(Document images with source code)
===============
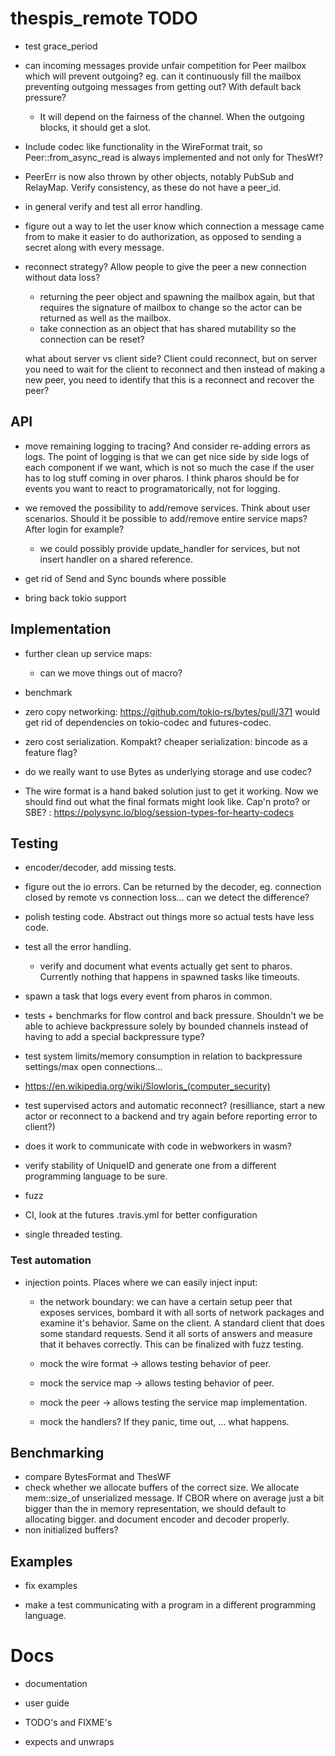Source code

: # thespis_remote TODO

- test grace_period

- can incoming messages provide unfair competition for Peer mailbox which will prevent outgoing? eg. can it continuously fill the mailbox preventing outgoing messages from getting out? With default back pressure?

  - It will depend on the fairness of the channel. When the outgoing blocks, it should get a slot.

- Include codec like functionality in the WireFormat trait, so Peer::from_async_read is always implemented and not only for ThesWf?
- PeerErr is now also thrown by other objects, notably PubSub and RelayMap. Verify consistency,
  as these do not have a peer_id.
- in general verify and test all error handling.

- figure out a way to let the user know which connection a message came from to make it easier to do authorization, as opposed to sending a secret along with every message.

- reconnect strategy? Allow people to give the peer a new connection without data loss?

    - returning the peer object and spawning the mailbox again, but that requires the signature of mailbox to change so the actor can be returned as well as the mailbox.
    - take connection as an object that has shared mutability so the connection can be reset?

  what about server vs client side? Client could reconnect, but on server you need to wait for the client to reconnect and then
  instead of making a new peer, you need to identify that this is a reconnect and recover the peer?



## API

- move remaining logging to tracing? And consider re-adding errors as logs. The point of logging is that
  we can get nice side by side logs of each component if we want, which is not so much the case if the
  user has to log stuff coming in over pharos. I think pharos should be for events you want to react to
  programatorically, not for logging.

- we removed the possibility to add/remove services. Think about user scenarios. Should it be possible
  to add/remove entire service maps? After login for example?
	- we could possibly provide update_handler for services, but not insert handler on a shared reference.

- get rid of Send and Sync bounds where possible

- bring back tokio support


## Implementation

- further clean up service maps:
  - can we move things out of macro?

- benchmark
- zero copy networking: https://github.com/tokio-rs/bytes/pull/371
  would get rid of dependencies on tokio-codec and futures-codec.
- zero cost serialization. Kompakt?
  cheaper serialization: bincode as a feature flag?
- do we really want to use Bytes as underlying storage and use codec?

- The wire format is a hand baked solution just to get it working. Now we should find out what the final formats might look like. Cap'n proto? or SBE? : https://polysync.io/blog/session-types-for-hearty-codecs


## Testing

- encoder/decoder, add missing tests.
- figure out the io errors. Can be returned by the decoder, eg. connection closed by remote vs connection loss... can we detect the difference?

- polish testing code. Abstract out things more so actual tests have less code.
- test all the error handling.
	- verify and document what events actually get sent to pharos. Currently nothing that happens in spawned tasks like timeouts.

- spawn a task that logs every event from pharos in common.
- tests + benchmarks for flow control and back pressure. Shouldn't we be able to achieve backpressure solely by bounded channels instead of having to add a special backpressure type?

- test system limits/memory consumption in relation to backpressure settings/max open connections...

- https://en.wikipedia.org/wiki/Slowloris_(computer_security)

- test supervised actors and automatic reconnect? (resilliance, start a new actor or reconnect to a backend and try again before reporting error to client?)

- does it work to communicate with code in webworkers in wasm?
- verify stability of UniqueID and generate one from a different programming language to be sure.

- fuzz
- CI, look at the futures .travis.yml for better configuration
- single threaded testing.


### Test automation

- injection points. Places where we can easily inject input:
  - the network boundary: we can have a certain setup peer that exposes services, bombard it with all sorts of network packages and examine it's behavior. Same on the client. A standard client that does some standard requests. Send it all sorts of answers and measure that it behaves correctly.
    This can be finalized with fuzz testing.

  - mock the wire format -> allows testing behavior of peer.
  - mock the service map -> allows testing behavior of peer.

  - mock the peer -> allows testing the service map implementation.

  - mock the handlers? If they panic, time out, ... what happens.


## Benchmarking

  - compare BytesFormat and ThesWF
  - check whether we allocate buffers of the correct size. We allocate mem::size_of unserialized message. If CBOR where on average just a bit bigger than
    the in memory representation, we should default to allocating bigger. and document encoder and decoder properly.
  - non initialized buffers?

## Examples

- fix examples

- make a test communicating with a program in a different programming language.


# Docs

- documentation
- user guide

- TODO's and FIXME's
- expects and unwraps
===============
» Task instructions: Once you reach the line with "- https://en.wikipedia.org/wiki/Slowloris_(computer_security)" in the data above, copy it and every line after it exactly, up to and including the line with "- mock the peer".

» Response:
- https://en.wikipedia.org/wiki/Slowloris_(computer_security)

- test supervised actors and automatic reconnect? (resilliance, start a new actor or reconnect to a backend and try again before reporting error to client?)

- does it work to communicate with code in webworkers in wasm?
- verify stability of UniqueID and generate one from a different programming language to be sure.

- fuzz
- CI, look at the futures .travis.yml for better configuration
- single threaded testing.


### Test automation

- injection points. Places where we can easily inject input:
  - the network boundary: we can have a certain setup peer that exposes services, bombard it with all sorts of network packages and examine it's behavior. Same on the client. A standard client that does some standard requests. Send it all sorts of answers and measure that it behaves correctly.
    This can be finalized with fuzz testing.

  - mock the wire format -> allows testing behavior of peer.
  - mock the service map -> allows testing behavior of peer.

  - mock the peer -> allows testing the service map implementation.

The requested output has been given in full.